Query Languages for Data

Dated May 29, 2023; last modified on Mon, 29 May 2023

Query Languages for Data

If you have a list of animal species and you want to return only the sharks in the list, a relational algebra expression would be \( \text{sharks} = \sigma_{\text{family = “Sharks”}}(\text{animals}) \). SQL queries follow the structure of relational algebra closely:

SELECT * FROM animals WHERE family = 'Sharks';

… while an imperative query would be:

function getSharks() {
  let sharks = [];
  for (let i = 0; i < animals.length; i++) {
    if (animals[i].family === "Sharks") {
      sharks.push(animals[i]);
    }
  }
  return sharks;
}

To be fair though, JS’s Array.prototype.filter supports more succinct code:

let sharks = animals.filter(animal => animal.family === "Sharks");

An imperative language tells the computer to perform certain operations in a certain order. A declarative language specifies the pattern of the data you want, but not how to achieve that goal.

Ah, so that’s what animals.filter(animal => animal.family === "Sharks") is!

Advantages of declarative query languages:

  • Typically more concise and easier to work with.
  • Hides implementation details, and can therefore freely benefit from improvements in the query optimizer. An imperative query would need to be rewritten to take advantage of newer and better APIs and/or data layout.
  • Lend themselves to parallelization because they do not specify an algorithm.

MapReduce Querying

MapReduce is somewhere in between a declarative query language and a fully imperative query API. Suppose you want to generate a report on how many sharks sighted per month. In PostgreSQL, you’d have:

SELECT date_trunc('month', observation_timestamp) AS observation_month,
       sum(num_animals) AS total_animals
FROM observations
WHERE family = 'Sharks'
GROUP BY observation_month;

… but the same can be expressed with MongoDB’s MapReduce feature as:

db.observations.mapReduce(
  // Called once for every document that matches `query`, with `this` set to the
  // document object.
  function map() {
    let year = this.observationTimestamp.getFullYear();
    let month = this.observationTimestamp.getMonth() + 1;
    emit(`${year}-${month}`, this.numAnimals);
  },
  // The key-value pairs emitted by map are grouped by key, such that `reduce`
  // is called once for every `key`, e.g., `reduce("2023-2", [23, 1, 43])`.
  function reduce(key: string, values: numbers[]) {
    return Array.sum(values);
  },
  {
    // A MongoDB-specific extension to MapReduce that allows declarative filters
    query: { family: "Sharks" },
    // The final output is written to the collection `monthlySharkReport`.
    out: "monthlySharkReport"
  }
);

map and reduce must be pure functions (only depend on input params and have no side effects). As such, the DB can run them anywhere in any order, and rerun them on failure. That said, they are powerful in that they can parse strings, call library functions, perform calculations, etc., and therefore convenient for advanced queries.

Enforcing that map and reduce be pure functions seems hard to do in JS. For example, has a “here be dragons” warning for impure implementations of the filter function.
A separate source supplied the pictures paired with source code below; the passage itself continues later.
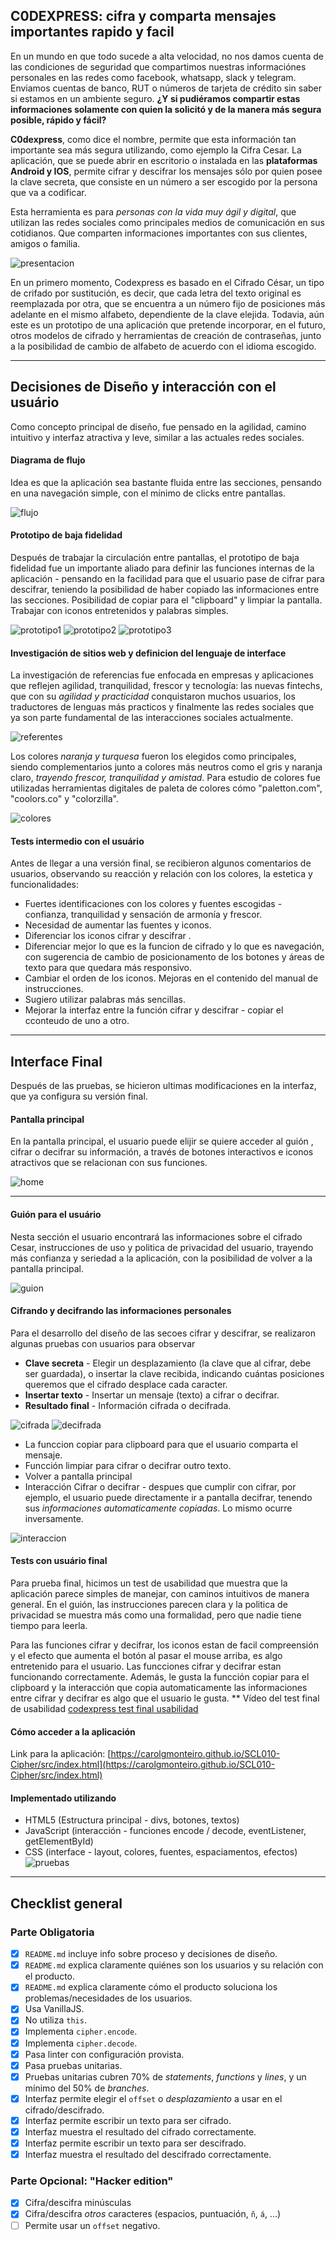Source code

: ## **C0DEXPRESS: cifra y comparta mensajes importantes rapido y facil** 

En un mundo en que todo sucede a alta velocidad, no nos damos cuenta de las condiciones de seguridad que compartimos nuestras informaciónes personales en las redes como facebook, whatsapp, slack y telegram. Enviamos cuentas de banco, RUT o números de tarjeta de crédito sin saber si estamos en un ambiente seguro. 
**¿Y si pudiéramos compartir estas informaciones solamente con quien la solicitó y de la manera más segura posible, rápido y fácil?**

**C0dexpress**, como dice el nombre, permite que esta información tan importante sea más segura utilizando, como ejemplo la Cifra Cesar. La aplicación, que se puede abrir en escritorio o instalada en las **plataformas Android y IOS**, permite cifrar y descifrar los mensajes sólo por quien posee la clave secreta, que consiste en un número a ser escogido por la persona que va a codificar.

Esta herramienta es para *personas con la vida muy ágil y digital*, que utilizan las redes sociales como principales medios de comunicación en sus cotidianos. Que comparten informaciones importantes con sus clientes, amigos o familia.

![presentacion](img/CODEXPRESS_presentacion.JPG)

En un primero momento, Codexpress es basado en el Cifrado César, un tipo de crifado por sustitución, es decir, que cada letra del texto original es reemplazada por otra, que se encuentra a un número fijo de posiciones más adelante en el mismo alfabeto, dependiente de la clave elejida. Todavia, aún este es un prototipo de una aplicación que pretende incorporar, en el futuro, otros modelos de cifrado y herramientas de creación de contraseñas, junto a la posibilidad de cambio de alfabeto de acuerdo con el idioma escogido.

***

## **Decisiones de Diseño y interacción con el usuário**

Como concepto principal de diseño, fue pensado en la agilidad, camino intuitivo y interfaz atractiva y leve, similar a las actuales redes sociales.

#### **Diagrama de flujo**

Idea es que la aplicación sea bastante fluida entre las secciones, pensando en una navegación simple, con el mínimo de clicks entre pantallas.

![flujo](img/CODEXPRESS_mapaFlujo.JPG)

#### **Prototipo de baja fidelidad**

Después de trabajar la circulación entre pantallas, el prototipo de baja fidelidad fue un importante aliado para definir las funciones internas de la aplicación - pensando en la facilidad para que el usuario pase de cifrar para descifrar, teniendo la posibilidad de haber copiado las informaciones entre las secciones. Posibilidad de copiar para el "clipboard" y limpiar la pantalla. Trabajar con iconos entretenidos y palabras simples.

![prototipo1](img/CODEXPRESS_prototipoHome.JPG)
![prototipo2](img/CODEXPRESS_prototipoCifrar.JPG)
![prototipo3](img/CODEXPRESS_prototipoDecifrar.JPG)

#### **Investigación de sitios web y definicion del lenguaje de interface**

La investigación de referencias fue enfocada en empresas y aplicaciones que reflejen agilidad, tranquilidad, frescor y tecnología: las nuevas fintechs, que con su *agilidad y practicidad* conquistaron muchos usuarios, los traductores de lenguas más practicos y finalmente las redes sociales que ya son parte fundamental de las interacciones sociales actualmente. 

![referentes](img/CODEXPRESS_referentes.JPG)

Los colores *naranja y turquesa* fueron los elegidos como principales, siendo complementarios junto a colores más neutros como el gris y naranja claro, *trayendo frescor, tranquilidad y amistad*.
Para estudio de colores fue utilizadas herramientas digitales de paleta de colores cómo "paletton.com", "coolors.co" y "colorzilla".

![colores](img/CODEXPRESS_paletaColores.JPG)

#### **Tests intermedio con el usuário**

Antes de llegar a una versión final, se recibieron algunos comentarios de usuarios, observando su reacción y relación con los colores, la estetica y funcionalidades: 
- Fuertes identificaciones con los colores y fuentes escogidas - confianza, tranquilidad y sensación de armonía y frescor. 
- Necesidad de aumentar las fuentes y iconos. 
- Diferenciar los iconos cifrar y descifrar .
- Diferenciar mejor lo que es la funcion de cifrado y lo que es navegación, con sugerencia de cambio de posicionamento de los botones y áreas de texto para que quedara más responsivo.
- Cambiar el orden de los iconos. Mejoras en el contenido del manual de instrucciones. 
- Sugiero utilizar palabras más sencillas. 
- Mejorar la interfaz entre la función cifrar y descifrar - copiar el cconteudo de uno a otro.

***

## **Interface Final**

Después de las pruebas, se hicieron ultimas modificaciones en la interfaz, que ya configura su versión final.


#### **Pantalla principal**

En la pantalla principal, el usuario puede elijir se quiere acceder al guión , cifrar o decifrar su información, a través de botones interactivos e iconos atractivos que se relacionan con sus funciones.

![home](img/CODEXPRESS_finalHome.JPG)
***

#### **Guión para el usuário**

Nesta sección el usuario encontrará las informaciones sobre el cifrado Cesar, instrucciones de uso y politica de privacidad del usuario, trayendo más confianza y seriedad a la aplicación, con la posibilidad de volver a la pantalla principal.

![guion](img/CODEXPRESS_finalGuion.JPG)


#### **Cifrando y decifrando las informaciones personales**

Para el desarrollo del diseño de las secoes cifrar y descifrar, se realizaron algunas pruebas con usuarios para observar
- **Clave secreta** - Elegir un desplazamiento (la clave que al cifrar, debe ser guardada), o insertar la clave recibida, indicando cuántas posiciones queremos que el cifrado desplace cada caracter.
- **Insertar texto** - Insertar un mensaje (texto) a cifrar o decifrar.
- **Resultado final** - Información cifrada o decifrada.

![cifrada](img/CODEXPRESS_finalCifrar.JPG)
![decifrada](img/CODEXPRESS_finalDecifrar.JPG)

- La funccion copiar para clipboard para que el usuario comparta el mensaje.
- Funcción limpiar para cifrar o decifrar outro texto.
- Volver a pantalla principal
- Interacción Cifrar o decifrar - despues que cumplir con cifrar, por ejemplo, el usuario puede directamente ir a pantalla decifrar, tenendo sus *informaciones automaticamente copiadas*. Lo mismo ocurre inversamente.

![interaccion](img/CODEXPRESS_interaccionCD.jpg)

#### **Tests con usuário final**
Para prueba final, hicimos un test de usabilidad que muestra que la aplicación parece simples de manejar, con caminos intuitivos de manera general. En el guión, las instrucciones parecen clara y la politica de privacidad se muestra más como una formalidad, pero que nadie tiene tiempo para leerla. 

Para las funciones cifrar y decifrar, los iconos estan de facil compreensión y el efecto que aumenta el botón al pasar el mouse arriba, es algo entretenido para el usuario. Las funcciones cifrar y decifrar estan funcionando correctamente. Además, le gusta la funcción copiar para el clipboard y la interacción que copia automaticamente las informaciones entre cifrar y decifrar es algo que el usuario le gusta.
** Vídeo del test final de usabilidad [codexpress test final usabilidad](https://youtu.be/l1_V9LJx1Cs)

#### **Cómo acceder a la aplicación**

Link para la aplicación: 
[https://carolgmonteiro.github.io/SCL010-Cipher/src/index.html](https://carolgmonteiro.github.io/SCL010-Cipher/src/index.html)

#### **Implementado utilizando**

- HTML5 (Estructura principal - divs, botones, textos)
- JavaScript (interacción - funciones encode / decode, eventListener, getElementById)
- CSS (interface - layout, colores, fuentes, espaciamentos, efectos)
![pruebas](img/CODEXPRESS_testeos.jpg)

***

## Checklist general

### Parte Obligatoria
* [x] `README.md` incluye info sobre proceso y decisiones de diseño.
* [x] `README.md` explica claramente quiénes son los usuarios y su relación con
  el producto.
* [x] `README.md` explica claramente cómo el producto soluciona los
  problemas/necesidades de los usuarios.
* [x] Usa VanillaJS.
* [x] No utiliza `this`.
* [x] Implementa `cipher.encode`.
* [x] Implementa `cipher.decode`.
* [x] Pasa linter con configuración provista.
* [x] Pasa pruebas unitarias.
* [x] Pruebas unitarias cubren 70% de _statements_, _functions_ y _lines_, y un
  mínimo del 50% de _branches_.
* [x] Interfaz permite elegir el `offset` o _desplazamiento_ a usar en el
  cifrado/descifrado.
* [x] Interfaz permite escribir un texto para ser cifrado.
* [x] Interfaz muestra el resultado del cifrado correctamente.
* [x] Interfaz permite escribir un texto para ser descifrado.
* [x] Interfaz muestra el resultado del descifrado correctamente.

### Parte Opcional: "Hacker edition"
* [x] Cifra/descifra minúsculas
* [x] Cifra/descifra _otros_ caracteres (espacios, puntuación, `ñ`, `á`, ...)
* [ ] Permite usar un `offset` negativo.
However, one has to write two coordinated functions, and the imperativeness limits the opportunities for a query optimizer to improve the performance of a query. MongoDB 2.2 thus added a declarative query language called the aggregation pipeline:

db.observations.aggregate([
  { $match: { family: "Sharks" } },
  { $group: {
      _id: {
        year:  { $year:  "$observationTimestamp" },
        month: { $month: "$observationTimestamp" }
      },
      totalAnimals: { $sum: "$numAnimals" }
  } }
]);

MongoDB 5.0 deprecated mapReduce in favor of the aggregation pipeline, citing better performance and usability.
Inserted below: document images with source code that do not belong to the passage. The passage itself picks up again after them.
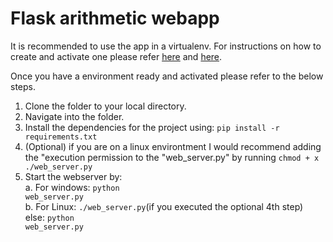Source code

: # Flask arithmetic webapp
It is recommended to use the app in a virtualenv. For instructions on how to create and activate one please refer [here](https://docs.python.org/3/library/venv.html#how-venvs-work) and [here](https://www.geeksforgeeks.org/python-virtual-environment/).

Once you have a environment ready and activated please refer to the below steps.

1. Clone the folder to your local directory.
2. Navigate into the folder.
3. Install the dependencies for the project using: <code>pip install -r requirements.txt </code>
4. (Optional) if you are on a linux environtment I would recommend adding the "execution permission to the "web_server.py" by running <code>chmod + x ./web_server.py</code>
5. Start the webserver by: <br>
a.  For windows: <code>python web_server.py</code> <br>
b.  For Linux: <code>./web_server.py</code>(if you executed the optional 4th step) <br>
else: <code>python web_server.py</code>
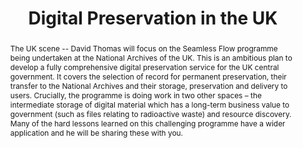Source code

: ---
abstract: The UK scene -- David Thomas will focus on the Seamless Flow programme being
  undertaken at the National Archives of the UK. This is an ambitious plan to develop
  a fully comprehensive digital preservation service for the UK central government.
  It covers the selection of record for permanent preservation, their transfer to
  the National Archives and their storage, preservation and delivery to users. Crucially,
  the programme is doing work in two other spaces – the intermediate storage of digital
  material which has a long-term business value to government (such as files relating
  to radioactive waste) and resource discovery. Many of the hard lessons learned on
  this challenging programme have a wider application and he will be sharing these
  with you.
creators:
- Thomas, David
date: null
document_url: https://services.phaidra.univie.ac.at/api/object/o:294870/download
grand_parent: iPRES
institutions: []
keywords:
- ithaca
landing_page_url: https://phaidra.univie.ac.at/o:294870
language: eng
layout: publication
license: CC BY-SA 3.0 AT
notes_url: null
parent: iPRES 2006
presentation_url: null
publication_type: presentation
size: 1177940
source_name: iPRES
title: Digital Preservation in the UK
year: 2006
---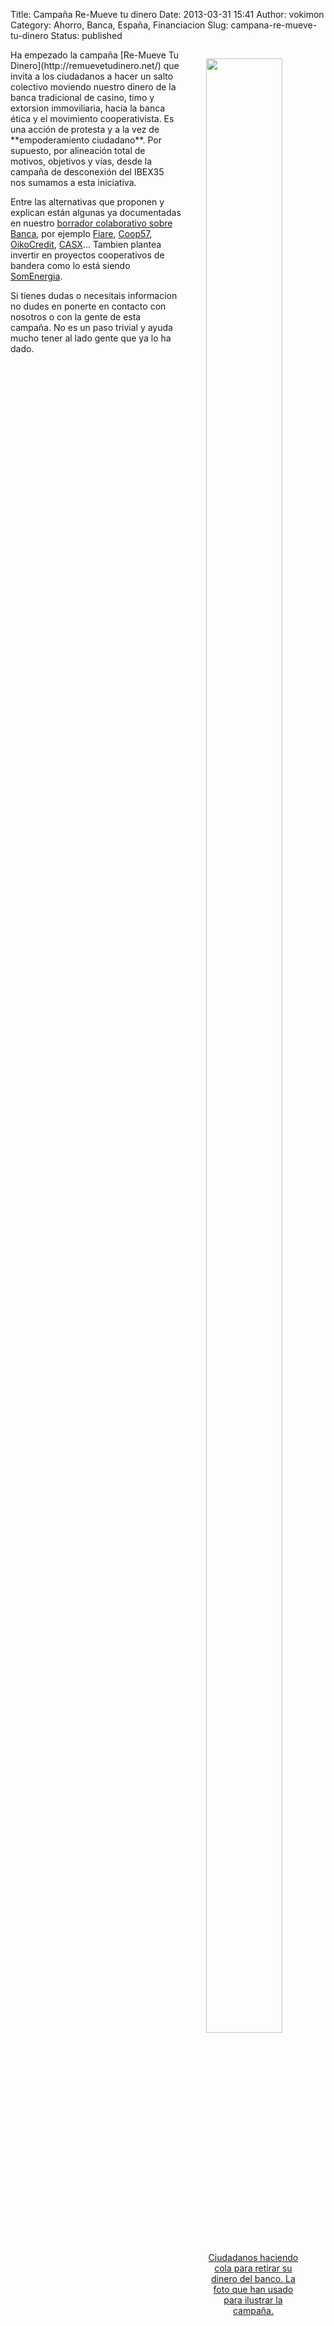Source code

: Title: Campaña Re-Mueve tu dinero
Date: 2013-03-31 15:41
Author: vokimon
Category: Ahorro, Banca, España, Financiacion
Slug: campana-re-mueve-tu-dinero
Status: published

<figure style='float:right; max-width:30%'>
<a href="http://remuevetudinero.net/files/2013/03/colaenelbanco-300x199.jpg">
<img src="http://remuevetudinero.net/files/2013/03/colaenelbanco-300x199.jpg" width=90% />
<figcaption style='text-align:center'>
Ciudadanos haciendo cola para retirar su dinero del banco. La foto que han usado para ilustrar la campaña.
</figcaption>
</a>
</figure>
Ha empezado la campaña [Re-Mueve Tu Dinero](http://remuevetudinero.net/) que invita a los ciudadanos a hacer un salto colectivo moviendo nuestro dinero de la banca tradicional de casino, timo y extorsion immoviliaria, hacia la banca ética y el movimiento cooperativista. Es una acción de protesta y a la vez de **empoderamiento ciudadano**. Por supuesto, por alineación total de motivos, objetivos y vías, desde la campaña de desconexión del IBEX35 nos sumamos a esta iniciativa.

Entre las alternativas que proponen y explican están algunas ya documentadas en nuestro [borrador colaborativo sobre Banca](/wiki/index.php?title=Banca), por ejemplo [Fiare](http://www.proyectofiare.com), [Coop57](http://www.coop57.coop/), [OikoCredit](http://www.oikocredit.org), [CASX](http://www.casx.cat/)... Tambien plantea invertir en proyectos cooperativos de bandera como lo está siendo [SomEnergia](http://somenergia.coop).

Si tienes dudas o necesitais informacion no dudes en ponerte en contacto con nosotros o con la gente de esta campaña. No es un paso trivial y ayuda mucho tener al lado gente que ya lo ha dado.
This lends credence to ’s quip that a NoSQL system may find itself accidentally reinventing SQL, albeit in disguise.

References

  1. Designing Data-Intensive Applications: The big ideas behind reliable, scalable, and maintainable systems. Chapter 2: Data Models and Query Languages. Kleppmann, Martin. Mar 16, 2017.
  2. Array.prototype.filter() - JavaScript | MDN. developer.mozilla.org . Accessed May 29, 2023.
  3. Map-Reduce — MongoDB Manual. www.mongodb.com . Accessed May 29, 2023.